Critics of Stoicism often claim that the philosophy is a quietist one, that the dichotomy of control induces people to sit back and let events unfold as they may. But this was known in ancient time as the “lazy argument,” and the Stoics would have none of that. Sure, the cosmic web of cause-effect will do what it will do. But guess what? Our own decisions and actions are part and parcel of that web. So the message is to get your butt off the couch and start working on solving your problems. The dichotomy only says that you have no guarantee of success, not that you shouldn’t try.
So Jennifer and I set down to explore our options. We began with a premeditatio malorum, an exercise that can be carried out in a number of ways, and the goal of which is to help us contemplate a potentially difficult situation calmly and reasonably.
The first thing we agreed on was that the absolute worst case scenario was a wedding with no food, no cake, and no flowers. But with a band and alcohol… How bad could that be? Were our friends and family coming to join us in order to eat, to admire the flowers, to eat the cake? No. They were coming to support us and share with us a day of joy. Well, then, what was the problem?
But of course that’s the worst possibility. Backtracking from that toward less negative scenarios, perhaps we could ask our friends and family for material assistance and suggestions. Okay, that’s better. But before we resort to that still somewhat drastic step, let’s check Yelp and see if we can find a new planner. True, the chances are slim with so little time to spare, but what are we going to lose by trying?

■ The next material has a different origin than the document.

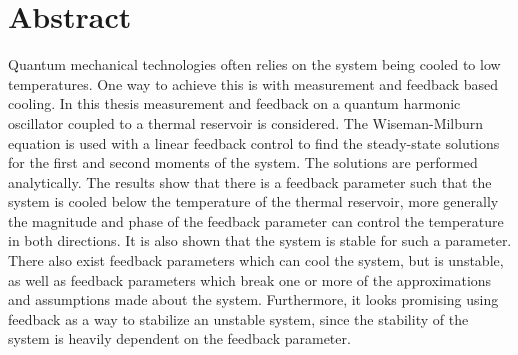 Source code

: \section*{\centering Abstract}
Quantum mechanical technologies often relies on the system being cooled to low temperatures. One way to achieve this is with measurement and feedback based cooling. In this thesis measurement and feedback on a quantum harmonic oscillator coupled to a thermal reservoir is considered. The Wiseman-Milburn equation is used with a linear feedback control to find the steady-state solutions for the first and second moments of the system. The solutions are performed analytically. The results show that there is a feedback parameter such that the system is cooled below the temperature of the thermal reservoir, more generally the magnitude and phase of the feedback parameter can control the temperature in both directions. It is also shown that the system is stable for such a parameter. There also exist feedback parameters which can cool the system, but is unstable, as well as feedback parameters which break one or more of the approximations and assumptions made about the system. Furthermore, it looks promising using feedback as a way to stabilize an unstable system, since the stability of the system is heavily dependent on the feedback parameter.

So we searched, optimistically setting the filters to “high ratings” and “large numbers of review” (because, you know, statistically speaking high ratings don’t mean much if only a few people have posted on the site). The first thing that popped up was a planner not far from us in Brooklyn. We scanned the customers’ reviews. They were excellent.
Next we called, explaining the situation. The nice woman at the other end of the line was aghast that our previous planner had unceremoniously dropped us and left us in that predicament. She said she could help. She connected us with one of the people working with her. By the end of the day we had had a pleasant visit with the new planner, had been treated to wine and snacks, had a new contract signed, and everything was back on track again. Indeed, the obstacle had led us to a new and better way to do things, as we are in fact much happier with the setup.
“Our actions may be impeded … but there can be no impeding our intentions or our dispositions. Because we can accommodate and adapt. The mind adapts and converts to its own purposes the obstacle to our acting. The impediment to action advances action. What stands in the way becomes the way.” (Meditations V.20)
The bottomline is that our Stoic practice did help, enormously. Being dropped by your wedding planner with two weeks to go to the big event could have been very stressful, and we could have gotten irritated at each other instead of collaborating to solve the unexpected problem. The notion of the dichotomy of control, the technique of the premeditatio, and Marcus’ reminder that we should expect some people to behave in a nasty fashion, and yet we should not be affected by that and instead focus on our own responses were all tremendously helpful.
And now we can go back to our scheduled programming: how to cope with COVID-19, the Stoic way.